I came across this fascinating research report – commissioned by salesforce.com and published on forbes.com.
Here are some key themes and takeaways plus my own observations based on personal experience.
Between 2015 and 2020, the number of data sources analyzed will jump 83%
Number of sources actively analyzed by businesses has grown just 20% in last five years but will grow 83% in next five. In my view, this growth in sources is directly proportional to how far ahead a company is on its Digital transformation. For example, a more advanced company will likely track many more customer touch points and aggregate them as part of the customer profile. Each new data source expands possibilities of drawing even more interesting actionable business insights.
Relying on manual processes to get all the data in one place is one of the greatest challenges enterprises face today.
As part of our business analytics transformation strategy at Adobe, we substantially solved this problem.
However, here are some additional considerations:
- Creating single data architecture for the consumption of analytics across the company is a massive problem to solve. It is not a technology problem – it is a people problem. Propensity to own and control databases across the company tends to be huge and detrimental to advancing overall interest of the organization. More data jumps, more the possibilities of something getting lost in translation – not to mention wasteful and latency inducing. This typically leads to metrics produced by multiple groups that do not agree with each other resulting in confusion, waste and slowdown of decision making.

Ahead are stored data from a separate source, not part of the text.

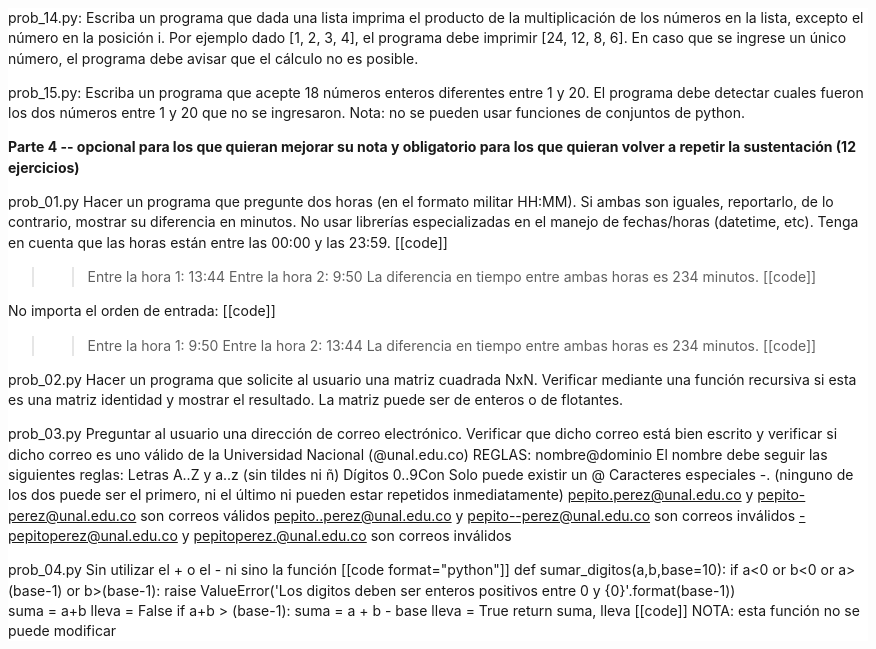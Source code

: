 
prob_14.py:
Escriba un programa que dada una lista imprima el producto de la multiplicación de los números en la lista, excepto el número en la posición i. Por ejemplo dado [1, 2, 3, 4], el programa debe imprimir [24, 12, 8, 6]. En caso que se ingrese un único número, el programa debe avisar que el cálculo no es posible.

prob_15.py:
Escriba un programa que acepte 18 números enteros diferentes entre 1 y 20. El programa debe detectar cuales fueron los dos números entre 1 y 20 que no se ingresaron. Nota: no se pueden usar funciones de conjuntos de python.


**Parte 4 -- opcional para los que quieran mejorar su nota y obligatorio para los que quieran volver a repetir la sustentación (12 ejercicios)**

prob_01.py
Hacer un programa que pregunte dos horas (en el formato militar HH:MM). Si ambas son iguales, reportarlo, de lo contrario, mostrar su diferencia en minutos. No usar librerías especializadas en el manejo de fechas/horas (datetime, etc). Tenga en cuenta que las horas están entre las 00:00 y las 23:59.
[[code]]
>> Entre la hora 1: 13:44
>> Entre la hora 2:  9:50
La diferencia en tiempo entre ambas horas es 234 minutos.
[[code]]

No importa el orden de entrada:
[[code]]
>> Entre la hora 1:  9:50
>> Entre la hora 2: 13:44
La diferencia en tiempo entre ambas horas es 234 minutos.
[[code]]

prob_02.py
Hacer un programa que solicite al usuario una matriz cuadrada NxN. Verificar mediante una función recursiva si esta es una matriz identidad y mostrar el resultado. La matriz puede ser de enteros o de flotantes.

prob_03.py
Preguntar al usuario una dirección de correo electrónico. Verificar que dicho correo está bien escrito y verificar si dicho correo es uno válido de la Universidad Nacional (@unal.edu.co)
REGLAS: nombre@dominio
El nombre debe seguir las siguientes reglas:
Letras A..Z y a..z (sin tildes ni ñ)
Dígitos 0..9Con
Solo puede existir un @
Caracteres especiales -. (ninguno de los dos puede ser el primero, ni el último ni pueden estar repetidos inmediatamente)
pepito.perez@unal.edu.co y pepito-perez@unal.edu.co son correos válidos
pepito..perez@unal.edu.co y pepito--perez@unal.edu.co son correos inválidos
-pepitoperez@unal.edu.co y pepitoperez.@unal.edu.co son correos inválidos

prob_04.py
Sin utilizar el + o el - ni sino la función 
[[code  format="python"]]
def sumar_digitos(a,b,base=10):
    if a<0 or b<0 or a>(base-1) or b>(base-1):
        raise ValueError('Los digitos deben ser enteros positivos entre 0 y {0}'.format(base-1))    
    suma = a+b
    lleva = False
    if a+b > (base-1):
        suma = a + b - base
        lleva = True
    return suma, lleva
[[code]]
NOTA: esta función no se puede modificar
    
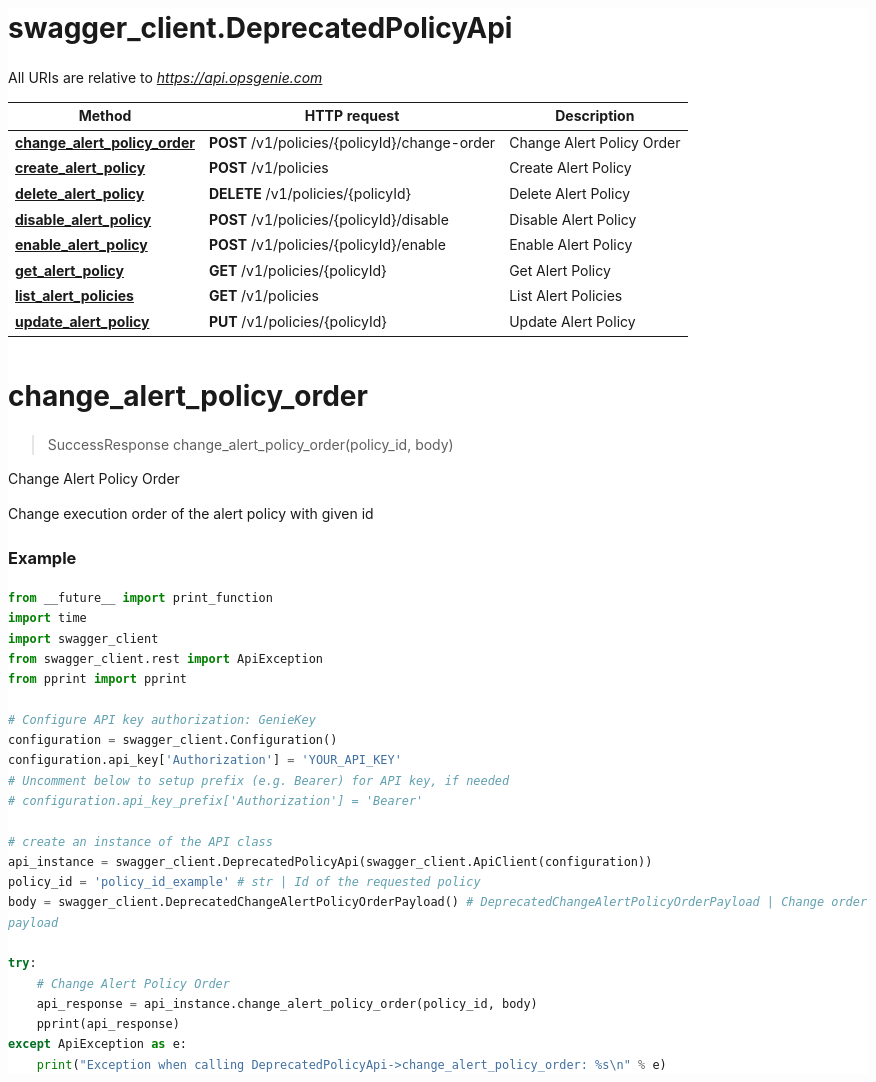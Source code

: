 # swagger_client.DeprecatedPolicyApi

All URIs are relative to *https://api.opsgenie.com*

Method | HTTP request | Description
------------- | ------------- | -------------
[**change_alert_policy_order**](DeprecatedPolicyApi.md#change_alert_policy_order) | **POST** /v1/policies/{policyId}/change-order | Change Alert Policy Order
[**create_alert_policy**](DeprecatedPolicyApi.md#create_alert_policy) | **POST** /v1/policies | Create Alert Policy
[**delete_alert_policy**](DeprecatedPolicyApi.md#delete_alert_policy) | **DELETE** /v1/policies/{policyId} | Delete Alert Policy
[**disable_alert_policy**](DeprecatedPolicyApi.md#disable_alert_policy) | **POST** /v1/policies/{policyId}/disable | Disable Alert Policy
[**enable_alert_policy**](DeprecatedPolicyApi.md#enable_alert_policy) | **POST** /v1/policies/{policyId}/enable | Enable Alert Policy
[**get_alert_policy**](DeprecatedPolicyApi.md#get_alert_policy) | **GET** /v1/policies/{policyId} | Get Alert Policy
[**list_alert_policies**](DeprecatedPolicyApi.md#list_alert_policies) | **GET** /v1/policies | List Alert Policies
[**update_alert_policy**](DeprecatedPolicyApi.md#update_alert_policy) | **PUT** /v1/policies/{policyId} | Update Alert Policy


# **change_alert_policy_order**
> SuccessResponse change_alert_policy_order(policy_id, body)

Change Alert Policy Order

Change execution order of the alert policy with given id

### Example
```python
from __future__ import print_function
import time
import swagger_client
from swagger_client.rest import ApiException
from pprint import pprint

# Configure API key authorization: GenieKey
configuration = swagger_client.Configuration()
configuration.api_key['Authorization'] = 'YOUR_API_KEY'
# Uncomment below to setup prefix (e.g. Bearer) for API key, if needed
# configuration.api_key_prefix['Authorization'] = 'Bearer'

# create an instance of the API class
api_instance = swagger_client.DeprecatedPolicyApi(swagger_client.ApiClient(configuration))
policy_id = 'policy_id_example' # str | Id of the requested policy
body = swagger_client.DeprecatedChangeAlertPolicyOrderPayload() # DeprecatedChangeAlertPolicyOrderPayload | Change order payload

try:
    # Change Alert Policy Order
    api_response = api_instance.change_alert_policy_order(policy_id, body)
    pprint(api_response)
except ApiException as e:
    print("Exception when calling DeprecatedPolicyApi->change_alert_policy_order: %s\n" % e)
```
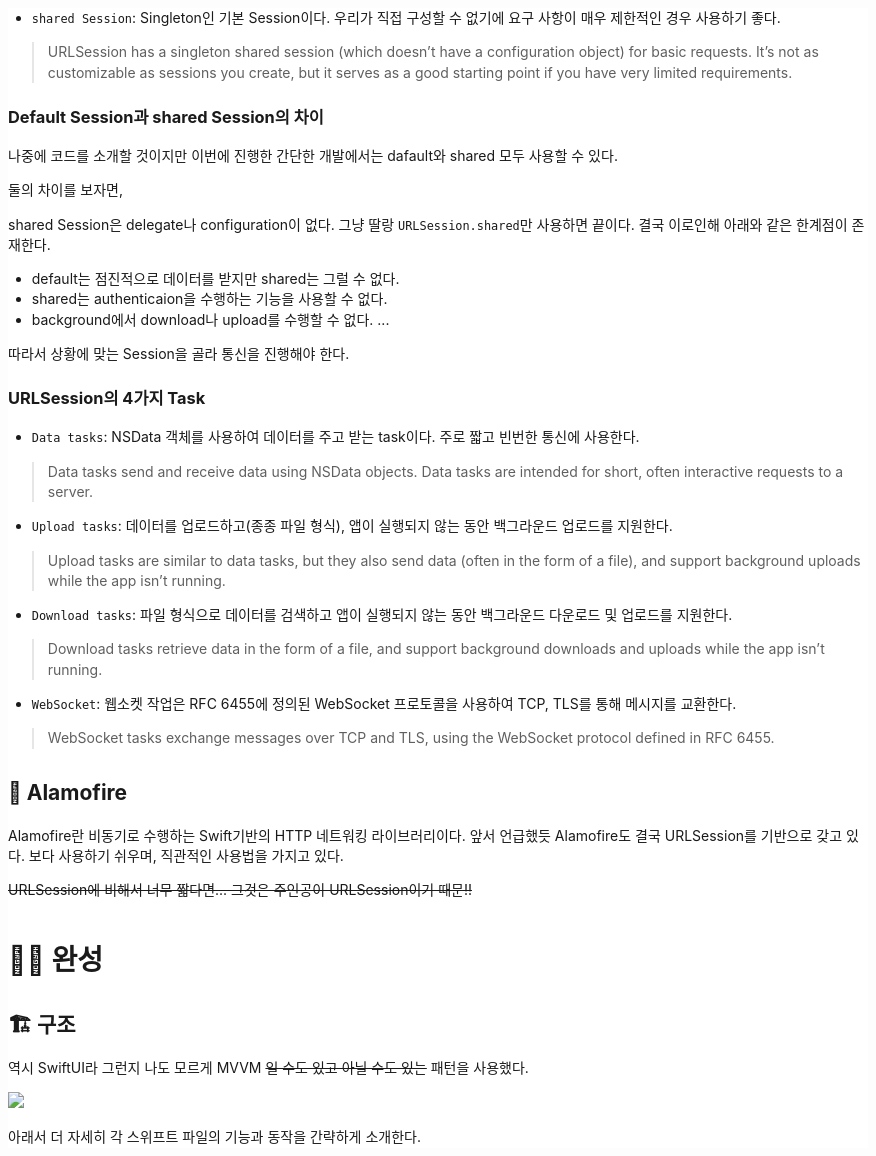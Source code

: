 - `shared Session`: Singleton인 기본 Session이다. 우리가 직접 구성할 수 없기에 요구 사항이 매우 제한적인 경우 사용하기 좋다.
> URLSession has a singleton shared session (which doesn’t have a configuration object) for basic requests. It’s not as customizable as sessions you create, but it serves as a good starting point if you have very limited requirements.

### Default Session과 shared Session의 차이
나중에 코드를 소개할 것이지만 이번에 진행한 간단한 개발에서는 dafault와 shared 모두 사용할 수 있다.

둘의 차이를 보자면,

shared Session은 delegate나 configuration이 없다. 그냥 딸랑 `URLSession.shared`만 사용하면 끝이다. 결국 이로인해 아래와 같은 한계점이 존재한다.

- default는 점진적으로 데이터를 받지만 shared는 그럴 수 없다.
- shared는 authenticaion을 수행하는 기능을 사용할 수 없다.
- background에서 download나 upload를 수행할 수 없다.
...

따라서 상황에 맞는 Session을 골라 통신을 진행해야 한다.

### URLSession의 4가지 Task
- `Data tasks`: NSData 객체를 사용하여 데이터를 주고 받는 task이다. 주로 짧고 빈번한 통신에 사용한다.
> Data tasks send and receive data using NSData objects. Data tasks are intended for short, often interactive requests to a server.

- `Upload tasks`: 데이터를 업로드하고(종종 파일 형식), 앱이 실행되지 않는 동안 백그라운드 업로드를 지원한다.
> Upload tasks are similar to data tasks, but they also send data (often in the form of a file), and support background uploads while the app isn’t running.

- `Download tasks`: 파일 형식으로 데이터를 검색하고 앱이 실행되지 않는 동안 백그라운드 다운로드 및 업로드를 지원한다.
> Download tasks retrieve data in the form of a file, and support background downloads and uploads while the app isn’t running.

- `WebSocket`: 웹소켓 작업은 RFC 6455에 정의된 WebSocket 프로토콜을 사용하여 TCP, TLS를 통해 메시지를 교환한다.
> WebSocket tasks exchange messages over TCP and TLS, using the WebSocket protocol defined in RFC 6455.

## 🎯 Alamofire
Alamofire란 비동기로 수행하는 Swift기반의 HTTP 네트워킹 라이브러리이다.
앞서 언급했듯 Alamofire도 결국 URLSession를 기반으로 갖고 있다.
보다 사용하기 쉬우며, 직관적인 사용법을 가지고 있다.

~~URLSession에 비해서 너무 짧다면... 그것은 주인공이 URLSession이기 때문!!~~

# 👨‍💻 완성
## 🏗 구조
역시 SwiftUI라 그런지 나도 모르게 MVVM ~~일 수도 있고 아닐 수도 있는~~ 패턴을 사용했다.

![](https://velog.velcdn.com/images/simh3077/post/eb7dbcb8-4240-42e6-9c74-b137a8b6b559/image.png)

아래서 더 자세히 각 스위프트 파일의 기능과 동작을 간략하게 소개한다.
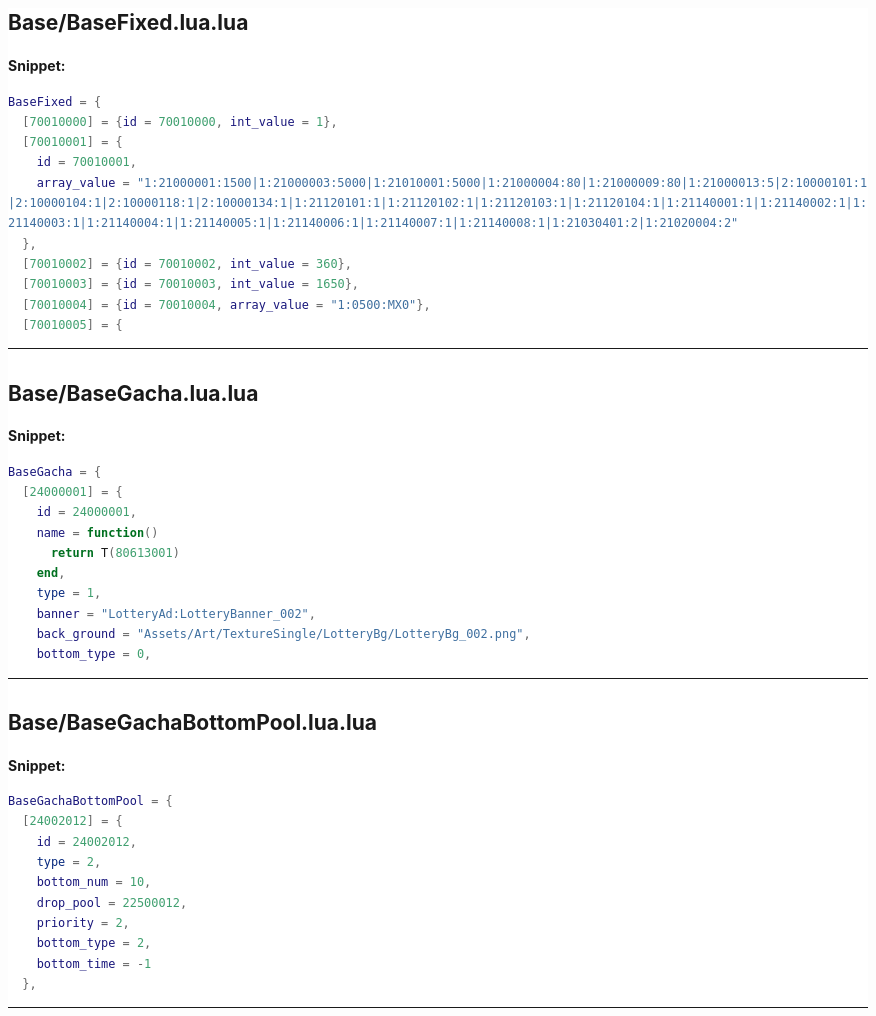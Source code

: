 ## Base/BaseFixed.lua.lua
**Snippet:**
```lua
BaseFixed = {
  [70010000] = {id = 70010000, int_value = 1},
  [70010001] = {
    id = 70010001,
    array_value = "1:21000001:1500|1:21000003:5000|1:21010001:5000|1:21000004:80|1:21000009:80|1:21000013:5|2:10000101:1|2:10000104:1|2:10000118:1|2:10000134:1|1:21120101:1|1:21120102:1|1:21120103:1|1:21120104:1|1:21140001:1|1:21140002:1|1:21140003:1|1:21140004:1|1:21140005:1|1:21140006:1|1:21140007:1|1:21140008:1|1:21030401:2|1:21020004:2"
  },
  [70010002] = {id = 70010002, int_value = 360},
  [70010003] = {id = 70010003, int_value = 1650},
  [70010004] = {id = 70010004, array_value = "1:0500:MX0"},
  [70010005] = {
```

---

## Base/BaseGacha.lua.lua
**Snippet:**
```lua
BaseGacha = {
  [24000001] = {
    id = 24000001,
    name = function()
      return T(80613001)
    end,
    type = 1,
    banner = "LotteryAd:LotteryBanner_002",
    back_ground = "Assets/Art/TextureSingle/LotteryBg/LotteryBg_002.png",
    bottom_type = 0,
```

---

## Base/BaseGachaBottomPool.lua.lua
**Snippet:**
```lua
BaseGachaBottomPool = {
  [24002012] = {
    id = 24002012,
    type = 2,
    bottom_num = 10,
    drop_pool = 22500012,
    priority = 2,
    bottom_type = 2,
    bottom_time = -1
  },
```

---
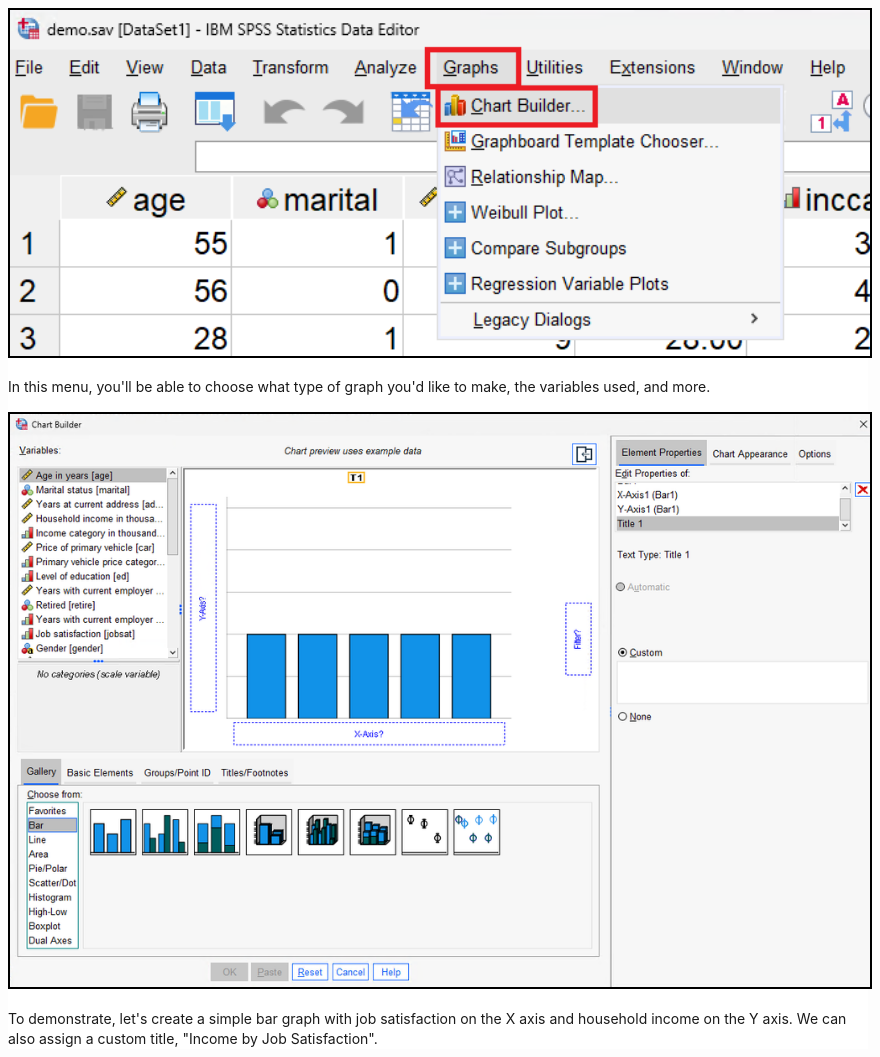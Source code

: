 <img src="../assets/img/lessons/stats21.png" alt="" width="100%" style="border: solid 2px black">

In this menu, you'll be able to choose what type of graph you'd like to make, the variables used, and more.

<img src="../assets/img/lessons/stats22.png" alt="" width="100%" style="border: solid 2px black">

To demonstrate, let's create a simple bar graph with job satisfaction on the X axis and household income on the Y axis. We can also assign a custom title, "Income by Job Satisfaction".
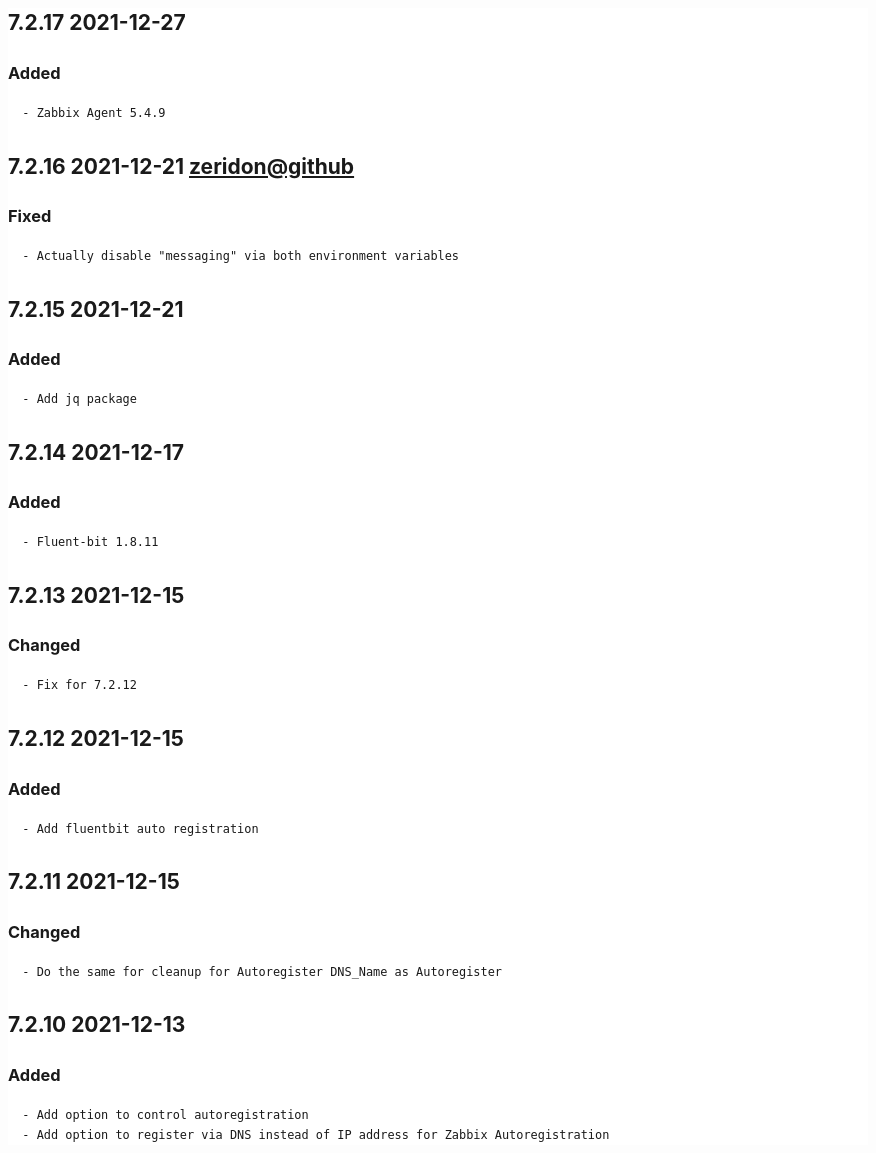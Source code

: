 ## 7.2.17 2021-12-27 <dave at tiredofit dot ca>

   ### Added
      - Zabbix Agent 5.4.9


## 7.2.16 2021-12-21 <zeridon@github>

   ### Fixed
      - Actually disable "messaging" via both environment variables

## 7.2.15 2021-12-21 <dave at tiredofit dot ca>

   ### Added
      - Add jq package


## 7.2.14 2021-12-17 <dave at tiredofit dot ca>

   ### Added
      - Fluent-bit 1.8.11


## 7.2.13 2021-12-15 <dave at tiredofit dot ca>

   ### Changed
      - Fix for 7.2.12


## 7.2.12 2021-12-15 <dave at tiredofit dot ca>

   ### Added
      - Add fluentbit auto registration


## 7.2.11 2021-12-15 <dave at tiredofit dot ca>

   ### Changed
      - Do the same for cleanup for Autoregister DNS_Name as Autoregister


## 7.2.10 2021-12-13 <dave at tiredofit dot ca>

   ### Added
      - Add option to control autoregistration
      - Add option to register via DNS instead of IP address for Zabbix Autoregistration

- It does not help to just ingest raw data sources in a single data architecture. Transformation of data to business metrics with standardized definitions is equally critical. If individual business analysts are left to writing queries to build metrics, that creates a recipe for confusion around metrics definitions.
High performing enterprises are 4.6x more likely than under-performers to agree that data is driving their business decisions.
This is really the bottom line. Many companies are either ignorant or in denial about strategic nature of data and business analytics. As they say, acknowledgement of a problem is first step towards addressing it.